Favorite Book

Discussion in 'Books, Films, TV, Radio' started by Patton, Jul 31, 2007.

  1. Patton

    Patton Member

    I would have to say that my alltime favorite WWII book would have to be "Days of Infamy" by Harry Turtledove. It as an alternate reality book based on the attack on Pearl Harbor. It is based on the idea that Hawaii is invaded during the attack. This book is great because it gives the views of everyone involved ,from the Japanese infantrymen to the wife of a American Artillery commander.
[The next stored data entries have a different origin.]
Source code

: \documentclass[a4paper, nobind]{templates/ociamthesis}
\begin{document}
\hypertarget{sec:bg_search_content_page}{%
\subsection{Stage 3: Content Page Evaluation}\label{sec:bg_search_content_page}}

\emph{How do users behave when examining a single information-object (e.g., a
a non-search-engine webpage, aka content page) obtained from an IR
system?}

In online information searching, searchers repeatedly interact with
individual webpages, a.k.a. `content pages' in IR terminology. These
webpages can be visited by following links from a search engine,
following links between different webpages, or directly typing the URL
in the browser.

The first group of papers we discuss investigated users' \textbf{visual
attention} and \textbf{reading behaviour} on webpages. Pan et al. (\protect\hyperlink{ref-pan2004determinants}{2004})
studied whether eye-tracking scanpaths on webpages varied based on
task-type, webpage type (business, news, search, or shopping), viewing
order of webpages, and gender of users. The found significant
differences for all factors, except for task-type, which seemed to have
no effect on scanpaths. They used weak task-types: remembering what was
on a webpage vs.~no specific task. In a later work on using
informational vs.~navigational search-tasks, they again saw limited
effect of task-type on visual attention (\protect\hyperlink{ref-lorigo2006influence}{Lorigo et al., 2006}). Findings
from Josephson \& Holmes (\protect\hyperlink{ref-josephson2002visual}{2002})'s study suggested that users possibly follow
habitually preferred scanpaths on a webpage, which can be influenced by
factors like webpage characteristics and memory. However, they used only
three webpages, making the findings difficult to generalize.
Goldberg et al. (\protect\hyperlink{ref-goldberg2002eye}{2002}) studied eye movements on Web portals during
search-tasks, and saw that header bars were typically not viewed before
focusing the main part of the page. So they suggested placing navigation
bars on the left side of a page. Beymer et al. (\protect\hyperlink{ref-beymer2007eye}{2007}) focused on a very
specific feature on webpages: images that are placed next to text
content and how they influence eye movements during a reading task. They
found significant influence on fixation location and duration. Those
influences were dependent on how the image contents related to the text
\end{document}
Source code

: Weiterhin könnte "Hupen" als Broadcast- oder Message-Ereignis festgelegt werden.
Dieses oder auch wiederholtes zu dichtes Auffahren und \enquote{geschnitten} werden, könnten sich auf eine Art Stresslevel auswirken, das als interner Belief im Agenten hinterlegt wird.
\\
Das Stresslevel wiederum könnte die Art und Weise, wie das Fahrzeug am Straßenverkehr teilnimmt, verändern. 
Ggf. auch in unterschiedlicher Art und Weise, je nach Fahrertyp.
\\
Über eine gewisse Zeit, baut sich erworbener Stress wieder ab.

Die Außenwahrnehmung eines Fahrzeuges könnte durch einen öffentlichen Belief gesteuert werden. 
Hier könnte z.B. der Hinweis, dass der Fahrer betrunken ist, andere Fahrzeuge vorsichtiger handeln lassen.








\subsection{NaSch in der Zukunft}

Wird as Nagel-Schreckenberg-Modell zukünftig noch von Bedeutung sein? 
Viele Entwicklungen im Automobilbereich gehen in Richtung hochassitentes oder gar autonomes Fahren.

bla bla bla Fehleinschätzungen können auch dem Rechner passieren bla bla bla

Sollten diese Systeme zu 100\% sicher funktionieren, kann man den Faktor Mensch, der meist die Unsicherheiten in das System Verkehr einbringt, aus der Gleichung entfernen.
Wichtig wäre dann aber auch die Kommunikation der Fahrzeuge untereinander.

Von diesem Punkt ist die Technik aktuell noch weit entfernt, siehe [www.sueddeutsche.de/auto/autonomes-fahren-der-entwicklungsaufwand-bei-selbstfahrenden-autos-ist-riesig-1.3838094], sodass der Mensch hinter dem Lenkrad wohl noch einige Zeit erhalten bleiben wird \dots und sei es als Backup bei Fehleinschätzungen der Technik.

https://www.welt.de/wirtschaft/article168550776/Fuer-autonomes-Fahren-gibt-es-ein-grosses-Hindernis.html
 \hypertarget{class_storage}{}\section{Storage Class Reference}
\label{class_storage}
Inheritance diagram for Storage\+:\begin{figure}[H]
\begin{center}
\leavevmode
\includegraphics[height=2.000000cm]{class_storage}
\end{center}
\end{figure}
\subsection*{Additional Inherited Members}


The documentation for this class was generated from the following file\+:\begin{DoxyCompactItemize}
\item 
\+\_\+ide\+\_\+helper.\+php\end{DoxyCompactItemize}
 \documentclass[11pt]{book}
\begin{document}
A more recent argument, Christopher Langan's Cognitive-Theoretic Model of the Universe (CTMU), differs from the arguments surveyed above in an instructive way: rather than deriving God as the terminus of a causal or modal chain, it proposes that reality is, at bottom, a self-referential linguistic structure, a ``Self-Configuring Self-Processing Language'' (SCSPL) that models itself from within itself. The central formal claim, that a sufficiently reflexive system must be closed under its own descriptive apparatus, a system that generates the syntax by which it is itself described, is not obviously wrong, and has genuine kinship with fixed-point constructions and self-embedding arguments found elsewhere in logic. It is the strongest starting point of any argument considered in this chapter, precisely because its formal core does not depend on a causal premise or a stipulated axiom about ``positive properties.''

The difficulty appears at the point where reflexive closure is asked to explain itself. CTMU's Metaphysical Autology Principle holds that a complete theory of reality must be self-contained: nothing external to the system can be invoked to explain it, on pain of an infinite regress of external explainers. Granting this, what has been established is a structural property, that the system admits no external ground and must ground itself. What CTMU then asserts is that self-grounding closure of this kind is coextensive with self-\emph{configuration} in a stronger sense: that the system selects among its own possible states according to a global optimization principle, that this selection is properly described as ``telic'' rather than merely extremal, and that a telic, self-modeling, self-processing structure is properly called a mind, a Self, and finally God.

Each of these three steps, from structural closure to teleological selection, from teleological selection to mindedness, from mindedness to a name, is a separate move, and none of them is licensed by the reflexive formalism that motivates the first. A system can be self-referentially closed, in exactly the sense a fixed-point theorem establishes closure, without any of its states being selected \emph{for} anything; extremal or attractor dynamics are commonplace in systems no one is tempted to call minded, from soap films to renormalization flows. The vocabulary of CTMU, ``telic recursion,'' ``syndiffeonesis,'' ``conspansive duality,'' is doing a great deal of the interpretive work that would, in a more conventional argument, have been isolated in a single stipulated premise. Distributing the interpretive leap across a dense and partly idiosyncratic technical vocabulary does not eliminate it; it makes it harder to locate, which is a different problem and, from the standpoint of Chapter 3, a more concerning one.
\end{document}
If you ever wondered what would have possibly happened if Hawaii was invaded this is a good read for you.
     
  2. really liked the dam busters by paul brickhill. also liked both of anthony beevor's books on the eastern front
     
  3. KriegsmarineFreak

    KriegsmarineFreak Senior Member

    I really enjoyed the book, "Steal Boat, Iron Hearts" by Hans Goebeler and John Vanzo. I couldn't put that book down for a very long time. A great narrative about what it was like to be in the U-boat service!
     
  4. morse1001

    morse1001 Very Senior Member

    Plenty of books spring to mind but not one in particular
     
  5. jason taylor

    jason taylor Junior Member

    Istanbul Intrigues-by Barry Rubin

    This book is a classic. There aren't many modern books about which you can say this but this is quite simply a Great Book. Curiously it is not written in the normally somewhat harsh tasting Barry Rubin mode. It has a powerful descriptive power and even a bit of Alan Furst style romance mixed with good research. It has a nostalgia that some will find heartless, but in another sense is most fitting. It reminds us of a world that finally passed away in the greatest of wars, a world that with all it's injustice and snobbery had an aesthetic attraction and style that sparkles from a distance. All of that world, good and bad is gone and in some ways this book is a form of mourning. There was enough to mourn for to be sure. Romanticizing war has been criticized often enough and this book is to some degree guilty of that. However it is doubtful that our age needs to be taught that lesson as much as previous. This war was a war that had to be fought, one way or another, and this form of writing is a way of showing gratitude to our grandparents.
    The authors powers of description is tremendous. You feel you are there, in that labyrinth of conspiracies and counterconspiracies between a multitude of factions. You travel to posh diplomatic receptions where impeccably dressed power brokers discuss the fate of nations over glasses of wine. You go to the bazaars and alleys of Istanbul where the spies carry on their game, refereed by the sinister and ever vigilant Emniyet, the Turkish secret police. You go to the Balkan's and Middle East to meet a devil's menagerie of partisans, bandits, smugglers, terrorists, spies, thises, thats, and the others. Or you visit the "politically unsound" exiled German and Russian aristocrat's, and watch them pine away their sorrows in meaningless luxury, interspersed by those who lend a hand to one faction or another. You meet heros, villains, and ordinary folk trying to survive. And you see the final end where the respective victors and vanquished are told their respective fates. Among the most pitiful of these by the way is that of the Poles and the Czechs who gave so much to final victory only to find they had fought for a lost cause, that victory was vain for them and their homes were enslaved to another conqueror. At least they are remembered for what it's worth.
    This book is in my opinion the best World War II spy history that has ever been written. Certainly the best I have ever read. It is a pity that I am only allowed to give it five stars.
     
  6. My current favorite is Stalingrad by Anothny Beevor, which i am 2/3 through. My faavorite completed book in the Road to Arnhem or Flags of our Fathers
     
  7. Zoya

    Zoya Partisan

    Guy Sajer's The Forgotten Soldier.
     
  8. 4th wilts

    4th wilts Discharged

    i recentley started eriksons stuff but ambrose looks interesting.:)lee.
     
  9. Gage

    Gage The Battle of Barking Creek

    'The Hardest Day' by Dr Alfred Price.
     
  10. Trojan

    Trojan They dont like it up 'em!

    Agree with Zoya about the Forgotten Soldier. A book to give a teenage son to show him what a hard life really means. Often read it to remind myself of just how easy most of our lives are compared to what many have been through.

    Also love Stalingrad by Beevor. Read it cover to cover twice in a row on holiday a few years ago. Some people on the adjacent sun loungers seemed confused at my choice of holiday reading though.....

    If anyone can recommend something on Tobruk, I'd appreciate it. I'm interested not so much in the story of those invovled in the seige but the battles at Sidi Rezegh and Gazala.